The Poop That's Probably on The Scoop... Among Other Places


Week two and a bit

The very fact that I have to give this blog the title, “Week Two and a Bit” is proof I’m losing touch with the normal measurements of time. I don’t go for your mundane lunar cycles or solar transits anymore. I now measure time by naps. In fact, the whole “now” thing is a bit shaky for me as well, “Sit down now, please… ok… when you’re ready.”

The authorities also seem to be in cahoots with children to keep reality at a distant grasp. Darth Baby is quite fond of a public get-together for children known as the Yellow Magic Bus. This council run purveyor-of-playtime gets around to local parks and unloads a bunch of toys and paints that are manned by well-meaning women. 

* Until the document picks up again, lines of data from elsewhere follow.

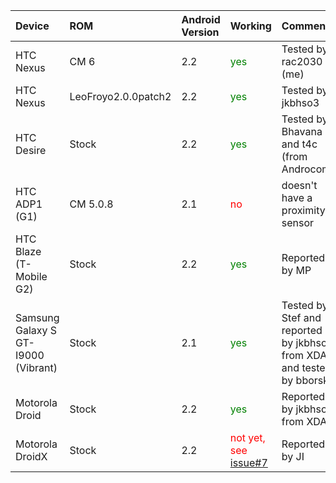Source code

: | **Device** | **ROM** | **Android Version** | **Working** | **Comments** |
|:-----------|:--------|:--------------------|:------------|:-------------|
| HTC Nexus | CM 6 | 2.2 | <font color='green'>yes</font> | Tested by rac2030 (me)|
| HTC Nexus | LeoFroyo2.0.0patch2 | 2.2 | <font color='green'>yes</font> | Tested by jkbhso3|
| HTC Desire | Stock | 2.2 | <font color='green'>yes</font> | Tested by Bhavana and t4c (from Androcom)|
| HTC ADP1 (G1) | CM 5.0.8 | 2.1 | <font color='red'>no</font> | doesn't have a proximity sensor |
| HTC Blaze (T-Mobile G2) | Stock | 2.2 | <font color='green'>yes</font> | Reported by MP|
| Samsung Galaxy S GT-I9000 (Vibrant) | Stock | 2.1 | <font color='green'>yes</font> | Tested by Stef and reported by jkbhso3 from XDA and tested by bborski |
| Motorola Droid | Stock | 2.2 | <font color='green'>yes</font> | Reported by jkbhso3 from XDA |
| Motorola DroidX | Stock | 2.2 | <font color='red'>not yet, see <a href='https://code.google.com/p/speakerproximity/issues/detail?id=#7'>issue#7</a></font> | Reported by JI |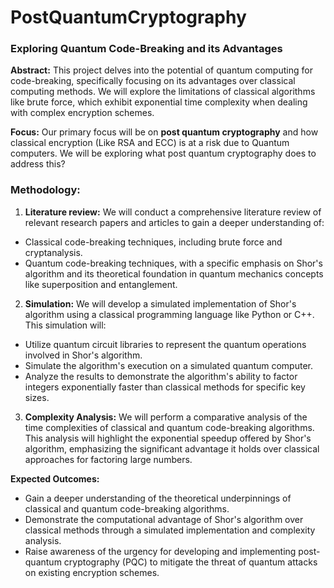 # PostQuantumCryptography
### Exploring Quantum Code-Breaking and its Advantages
__Abstract:__ This project delves into the potential of quantum computing for code-breaking,
specifically focusing on its advantages over classical computing methods. We will explore
the limitations of classical algorithms like brute force, which exhibit exponential time
complexity when dealing with complex encryption schemes.

__Focus:__ Our primary focus will be on __post quantum cryptography__ and how classical encryption (Like RSA and ECC) is at a risk due to Quantum computers. We will be exploring what post quantum cryptography does to address this?

### Methodology:
1. __Literature review:__ We will conduct a comprehensive literature review of relevant
research papers and articles to gain a deeper understanding of:
* Classical code-breaking techniques, including brute force and cryptanalysis.
* Quantum code-breaking techniques, with a specific emphasis on Shor's
algorithm and its theoretical foundation in quantum mechanics concepts like
superposition and entanglement.

2. __Simulation:__ We will develop a simulated implementation of Shor's algorithm
using a classical programming language like Python or C++. This simulation will:
* Utilize quantum circuit libraries to represent the quantum operations
involved in Shor's algorithm.
* Simulate the algorithm's execution on a simulated quantum computer.
* Analyze the results to demonstrate the algorithm's ability to factor integers
exponentially faster than classical methods for specific key sizes.

3. __Complexity Analysis:__ We will perform a comparative analysis of the time
complexities of classical and quantum code-breaking algorithms. This analysis will
highlight the exponential speedup offered by Shor's algorithm, emphasizing the
significant advantage it holds over classical approaches for factoring large numbers.

__Expected Outcomes:__
* Gain a deeper understanding of the theoretical underpinnings of classical and
quantum code-breaking algorithms.
* Demonstrate the computational advantage of Shor's algorithm over classical
methods through a simulated implementation and complexity analysis.
* Raise awareness of the urgency for developing and implementing post-quantum
cryptography (PQC) to mitigate the threat of quantum attacks on existing encryption
schemes.
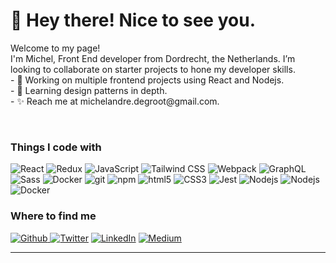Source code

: <h1>👋 Hey there! Nice to see you.</h1>
<!---
Michel-DeGroot/Michel-DeGroot is a ✨ special ✨ repository because its `README.md` (this file) appears on your GitHub profile.
You can click the Preview link to take a look at your changes.
--->

<p>Welcome to my page! </br> I'm Michel, Front End developer from Dordrecht, the Netherlands</b>. I’m looking to collaborate on starter projects to hone my developer skills.<br>
- 🔭 Working on multiple frontend projects using React and Nodejs.<br>
- 🌱 Learning design patterns in depth.<br>
- ✨ Reach me at michelandre.degroot@gmail.com.<br></p>
<br>
<h3>Things I code with</h3>
<p>
  <img alt="React" src="https://img.shields.io/badge/-React-45b8d8?style=for-the-badge&logo=react&logoColor=white" />
  <img alt="Redux" src="https://img.shields.io/badge/-Redux-8DD6F9?style=for-the-badge&logo=redux&logoColor=white" /> 
  <img alt="JavaScript" src="https://img.shields.io/badge/-JavaScript-46a2f1?style=for-the-badge&logo=javascript&logoColor=white" />
  <img alt="Tailwind CSS" src="https://img.shields.io/badge/-Tailwind CSS-007ACC?style=for-the-badge&logo=tailwindcss&logoColor=white" />
  <img alt="Webpack" src="https://img.shields.io/badge/-Webpack-764ABC?style=for-the-badge&logo=webpack&logoColor=white" />
  <img alt="GraphQL" src="https://img.shields.io/badge/-GraphQL-E10098?style=for-the-badge&logo=graphql&logoColor=white" />
  <img alt="Sass" src="https://img.shields.io/badge/-Sass-CC6699?style=for-the-badge&logo=sass&logoColor=white" />
  <img alt="Docker" src="https://img.shields.io/badge/-Docker-db7092?style=for-the-badge&logo=docker&logoColor=white" />
  <img alt="git" src="https://img.shields.io/badge/-Git-F05032?style=for-the-badge&logo=git&logoColor=white" />
  <img alt="npm" src="https://img.shields.io/badge/-NPM-CB3837?style=for-the-badge&logo=npm&logoColor=white" />
  <img alt="html5" src="https://img.shields.io/badge/-HTML5-E34F26?style=for-the-badge&logo=html5&logoColor=white" />
  <img alt="CSS3" src="https://img.shields.io/badge/-CSS3-FB542B?style=for-the-badge&logo=css3&logoColor=white" />
  <img alt="Jest" src="https://img.shields.io/badge/-Jest-13aa52?style=for-the-badge&logo=jest&logoColor=white" />
  <img alt="Nodejs" src="https://img.shields.io/badge/-Nodejs-43853d?style=for-the-badge&logo=Node.js&logoColor=white" />
  <img alt="Nodejs" src="https://img.shields.io/badge/-Bulma-61DAFB?style=for-the-badge&logo=bulma&logoColor=white" />
  <img alt="Docker" src="https://img.shields.io/badge/-Wordpress-46a2f1?style=for-the-badge&logo=wordpress&logoColor=white" />
</p>


<h3>Where to find me</h3>
<p><a href="https://github.com/Michel-DeGroot" target="_blank"><img alt="Github" src="https://img.shields.io/badge/GitHub-%2312100E.svg?&style=for-the-badge&logo=Github&logoColor=white" />
</a> <a href="https://twitter.com/33rockstreet" target="_blank"><img alt="Twitter" src="https://img.shields.io/badge/twitter-%231DA1F2.svg?&style=for-the-badge&logo=twitter&logoColor=white" /></a>
<a href="https://www.linkedin.com/in/michel.degroot" target="_blank"><img alt="LinkedIn" src="https://img.shields.io/badge/linkedin-%230077B5.svg?&style=for-the-badge&logo=linkedin&logoColor=white" /></a> 
<a href="https://medium.com/@michelandre.degroot" target="_blank"><img alt="Medium" src="https://img.shields.io/badge/medium-%2312100E.svg?&style=for-the-badge&logo=medium&logoColor=white" /></a>

</p>

------------

<br>
<br>
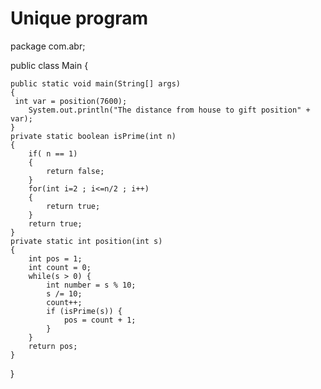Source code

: # Unique program
package com.abr;

public class Main {

    public static void main(String[] args)
    {
     int var = position(7600);
        System.out.println("The distance from house to gift position" + var);
    }
    private static boolean isPrime(int n)
    {
        if( n == 1)
        {
            return false;
        }
        for(int i=2 ; i<=n/2 ; i++)
        {
            return true;
        }
        return true;
    }
    private static int position(int s)
    {
        int pos = 1;
        int count = 0;
        while(s > 0) {
            int number = s % 10;
            s /= 10;
            count++;
            if (isPrime(s)) {
                pos = count + 1;
            }
        }
        return pos;
    }
}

Three things I want to point out, though:

  1. It’s not magic. You find out exactly where it’s going to be through the internet
  2. It’s not a bus – it’s a two-tonner, badly in need of a tune
  3. It’s not even particularly yellow. It’s got some yellow on it, but with the other two bits of misdirection on how to identify it, the yellow is not what you would call the defining factor about the truck


Anyway, Darth Baby reckons it’s ok and goes to whichever place it magically appears by the magic of the internal combustion engine and ignores the toys and books and chases the pigeons.

New Topic. Actors are desperate not to have a real job. Let me explain. Playschool.

If I was an actor and the choice was doing Playschool or being a chimney-sweep between real acting jobs, you’d hear me saying “Roight-ho Guvner, how far you want them bristles pushed up your flume?”

Here’s another thing about Playschool, not only is it paralysingly dull, it uncovers the little bits of missing talent on some of our better known TV faces. If someone’s not the best singer (Georgie P, I’m thinking your Mum had a touch of the Missus Worthington, here) or gets lost in some pretty simple script (looking at you, Kate) it gets exposed in front of the merciless cardboard background of the Playschool set. You’ve gotta have the goods ‘cause there’s nowhere to hide if your special effects consist of a moth-eaten teddy and a toilet roll with pipe-cleaners glued to it.

Babies are not good navigators. They call the turns late, if at all.